Open htuch opened 4 years ago
+1 for removal. I was against adding in the first place.
+1 for removal
Yes, OpenCensus uses curl in its zipkin exporter (to push traces to zipkin).
Having an indirect networking API instead of curl in libraries would also help compiling them to Wasm binaries for sandboxing. The API would be implemented via Wasm ABI.
@g-easy would it be possible to modify the Zipkin exporter to work with some more generic HTTP interface that Envoy can supply?
As per https://github.com/envoyproxy/envoy/issues/9958 at some point OpenCensus should be replaced by the new OpenTracing + OpenCensus project called OpenTelemetry. One would hope that OpenTelemetry doesn't require curl
For opencensus, since the "issue" is with the Zipkin span exporter implementation (opencensus_exporter_zipkin
). I think we could own Envoy-specific implementation of that in our tree (I can try to own it if it is desired)? At minimum:
class ZipkinSpanExporterHandler : public ::opencensus::trace::exporter::SpanExporter::Handler,
public Http::AsyncClient::Callbacks {
...
};
Which basically "retrieves" the spans stored by opencensus-cpp
worker thread implementation and send that to Envoy's thread which has access to a dispatcher (I think server's dispatcher is OK to use here).

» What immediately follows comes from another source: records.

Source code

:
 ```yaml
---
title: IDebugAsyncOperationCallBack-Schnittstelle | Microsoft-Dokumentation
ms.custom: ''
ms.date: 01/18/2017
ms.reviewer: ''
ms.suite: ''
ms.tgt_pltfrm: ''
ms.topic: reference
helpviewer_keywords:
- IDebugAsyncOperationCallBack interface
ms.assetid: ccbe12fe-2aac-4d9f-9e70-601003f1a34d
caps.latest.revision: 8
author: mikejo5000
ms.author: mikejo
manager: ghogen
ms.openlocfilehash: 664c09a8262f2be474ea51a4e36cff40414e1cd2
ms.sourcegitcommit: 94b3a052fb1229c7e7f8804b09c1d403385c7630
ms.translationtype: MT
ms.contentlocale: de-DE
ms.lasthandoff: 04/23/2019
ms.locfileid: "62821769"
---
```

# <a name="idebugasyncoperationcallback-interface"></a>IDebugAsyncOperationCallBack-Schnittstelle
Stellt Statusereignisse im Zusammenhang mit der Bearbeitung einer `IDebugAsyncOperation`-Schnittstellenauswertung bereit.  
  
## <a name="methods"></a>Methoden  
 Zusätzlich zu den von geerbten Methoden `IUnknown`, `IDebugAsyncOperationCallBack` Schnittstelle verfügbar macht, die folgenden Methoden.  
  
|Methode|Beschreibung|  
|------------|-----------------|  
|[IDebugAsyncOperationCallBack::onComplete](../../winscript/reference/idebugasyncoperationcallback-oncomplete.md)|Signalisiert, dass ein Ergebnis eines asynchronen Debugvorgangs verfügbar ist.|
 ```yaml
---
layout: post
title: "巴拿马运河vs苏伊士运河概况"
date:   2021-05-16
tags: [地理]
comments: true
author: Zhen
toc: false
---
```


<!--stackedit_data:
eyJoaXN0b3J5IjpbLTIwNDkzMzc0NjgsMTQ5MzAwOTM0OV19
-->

As a "bonus", we also need to serialize the opencensus::trace::exporter::SpanData
to Zipkin's v2 via ProtobufWkt::Struct
(instead of rapidjson employed by the current opencensus-cpp
Zipkin span exporter implementation).
However, this will "force" the configuration to require a defined collector cluster to let Envoy's async-client to work (I think this is also relevant to the approach for the "aws" utility). Even the dynamic forward proxy requires a cluster definition. I wonder if we can/are allowed to somehow construct a cluster without defining in the config, but build it on the fly when it is required (https://github.com/envoyproxy/envoy/pull/3479 cc. @ramaraochavali).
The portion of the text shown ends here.